* **DESCRIPTION OF THE TASK**
Output the records. Match them exactly.

* **Data excerpts**

============

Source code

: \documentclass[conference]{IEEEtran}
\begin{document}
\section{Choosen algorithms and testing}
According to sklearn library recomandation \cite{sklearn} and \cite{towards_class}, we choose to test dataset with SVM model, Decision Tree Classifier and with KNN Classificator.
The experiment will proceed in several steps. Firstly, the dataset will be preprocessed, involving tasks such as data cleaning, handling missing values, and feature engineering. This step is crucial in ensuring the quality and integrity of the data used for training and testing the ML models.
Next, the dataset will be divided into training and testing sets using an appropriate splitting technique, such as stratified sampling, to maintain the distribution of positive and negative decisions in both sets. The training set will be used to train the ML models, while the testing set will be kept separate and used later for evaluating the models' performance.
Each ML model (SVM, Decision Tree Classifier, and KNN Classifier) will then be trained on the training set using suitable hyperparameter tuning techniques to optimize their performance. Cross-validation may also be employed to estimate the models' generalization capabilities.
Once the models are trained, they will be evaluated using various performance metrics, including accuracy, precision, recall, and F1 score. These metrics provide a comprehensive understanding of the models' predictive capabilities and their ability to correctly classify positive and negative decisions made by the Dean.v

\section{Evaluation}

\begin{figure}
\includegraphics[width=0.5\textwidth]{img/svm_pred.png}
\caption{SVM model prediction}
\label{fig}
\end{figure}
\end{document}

============

* **ANSWER BOX**
Source code

: \documentclass[conference]{IEEEtran}
\begin{document}
\section{Choosen algorithms and testing}
According to sklearn library recomandation \cite{sklearn} and \cite{towards_class}, we choose to test dataset with SVM model, Decision Tree Classifier and with KNN Classificator.
The experiment will proceed in several steps. Firstly, the dataset will be preprocessed, involving tasks such as data cleaning, handling missing values, and feature engineering. This step is crucial in ensuring the quality and integrity of the data used for training and testing the ML models.
Next, the dataset will be divided into training and testing sets using an appropriate splitting technique, such as stratified sampling, to maintain the distribution of positive and negative decisions in both sets. The training set will be used to train the ML models, while the testing set will be kept separate and used later for evaluating the models' performance.
Each ML model (SVM, Decision Tree Classifier, and KNN Classifier) will then be trained on the training set using suitable hyperparameter tuning techniques to optimize their performance. Cross-validation may also be employed to estimate the models' generalization capabilities.
Once the models are trained, they will be evaluated using various performance metrics, including accuracy, precision, recall, and F1 score. These metrics provide a comprehensive understanding of the models' predictive capabilities and their ability to correctly classify positive and negative decisions made by the Dean.v

\section{Evaluation}

\begin{figure}
\includegraphics[width=0.5\textwidth]{img/svm_pred.png}
\caption{SVM model prediction}
\label{fig}
\end{figure}
\end{document}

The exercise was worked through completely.